Looks like the quote matched all the way across to the second string, instead of considering them separately.
Upvotes: 2
Views: 174
Reputation: 89557
You can try this pattern:
(?<attr>(?>\w+))=(?<val>(?>"(?>[^"]*)"|\((?>[^)]+)\)|(?>\S+)|(?=(?>\s\w+=|$))))
Upvotes: 2
Reputation: 15000
Your regex has a lot of backtracking, I just wrote a regex like this for another question. Consider the following powershell example of a universal regex.

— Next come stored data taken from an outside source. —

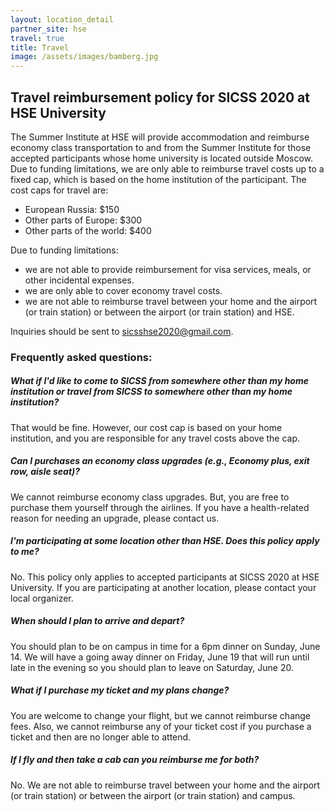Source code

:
 ```yaml
---
layout: location_detail
partner_site: hse
travel: true
title: Travel
image: /assets/images/bamberg.jpg
---
```


## Travel reimbursement policy for SICSS 2020 at HSE University
The Summer Institute at HSE will provide accommodation and reimburse economy class transportation to and from the Summer Institute for those accepted participants whose home university is located outside Moscow. Due to funding limitations, we are only able to reimburse travel costs up to a fixed cap, which is based on the home institution of the participant. The cost caps for travel are:

- European Russia: $150
- Other parts of Europe: $300
- Other parts of the world: $400

Due to funding limitations:
- we are not able to provide reimbursement for visa services, meals, or other incidental expenses.  
- we are only able to cover economy travel costs.
- we are not able to reimburse travel between your home and the airport (or train station) or between the airport 
(or train station) and HSE.

Inquiries should be sent to sicsshse2020@gmail.com.

### Frequently asked questions:

##### What if I'd like to come to SICSS from somewhere other than my home institution or travel from SICSS to somewhere other than my home institution?  

That would be fine.  However, our cost cap is based on your home institution, and you are responsible for any travel costs above the cap.

##### Can I purchases an economy class upgrades (e.g., Economy plus, exit row, aisle seat)?

We cannot reimburse economy class upgrades.  But, you are free to purchase them yourself through the airlines.  If you have a health-related reason for needing an upgrade, please contact us.

##### I'm participating at some location other than HSE.  Does this policy apply to me?

No.  This policy only applies to accepted participants at SICSS 2020 at HSE University.  If you are participating at another location, 
please contact your local organizer.

##### When should I plan to arrive and depart?

You should plan to be on campus in time for a 6pm dinner on Sunday, June 14.  We will have a going away dinner on Friday, 
June 19 that will run until late in the evening so you should plan to leave on Saturday, June 20.

##### What if I purchase my ticket and my plans change?

You are welcome to change your flight, but we cannot reimburse change fees.  Also, we cannot reimburse any of your ticket cost 
if you purchase a ticket and then are no longer able to attend.

##### If I fly and then take a cab can you reimburse me for both?

No. We are not able to reimburse travel between your home and the airport (or train station) or between the airport (or train station) 
and campus.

(?:\s|^)([^=]*)(?:=?["(]?([^)"]*?)[")]?)?(?=\s[^=\s]*=|$)
$Matches = @()
$String = 'Attribute1=Value1 Attribute2=(Value2) Attribute3="String value 3" Attribute4= Attribute8=Value8 Attribut5=(Value5) Attribute6="String value 6" Attribute7='
$Regex = '(?:\s|^)([^=]*)(?:=?["(]?([^)"]*?)[")]?)?(?=\s[^=\s]*=|$)'
Write-Host start with
write-host $String
Write-Host
Write-Host found
([regex]"(?i)$Regex").matches($String) | foreach {
write-host "key at $($_.Groups[1].Index) = '$($_.Groups[1].Value)'`t= value at $($_.Groups[2].Index) = '$($_.Groups[2].Value)'"
} # next match
start with
Attribute1=Value1 Attribute2=(Value2) Attribute3="String value 3" Attribute4= Attribute8=Value8 Attribut5=(Value5) Attribute6="String value 6" Attribute7=
found
key at 0 = 'Attribute1' = value at 11 = 'Value1'
key at 18 = 'Attribute2' = value at 30 = 'Value2'
key at 38 = 'Attribute3' = value at 50 = 'String value 3'
key at 66 = 'Attribute4' = value at 77 = ''
key at 78 = 'Attribute8' = value at 89 = 'Value8'
key at 96 = 'Attribut5' = value at 107 = 'Value5'
key at 115 = 'Attribute6' = value at 127 = 'String value 6'
key at 143 = 'Attribute7' = value at 154 = ''
(?:\s|^)
non-capture to ensure we're at the start of the string or substring([^=]*)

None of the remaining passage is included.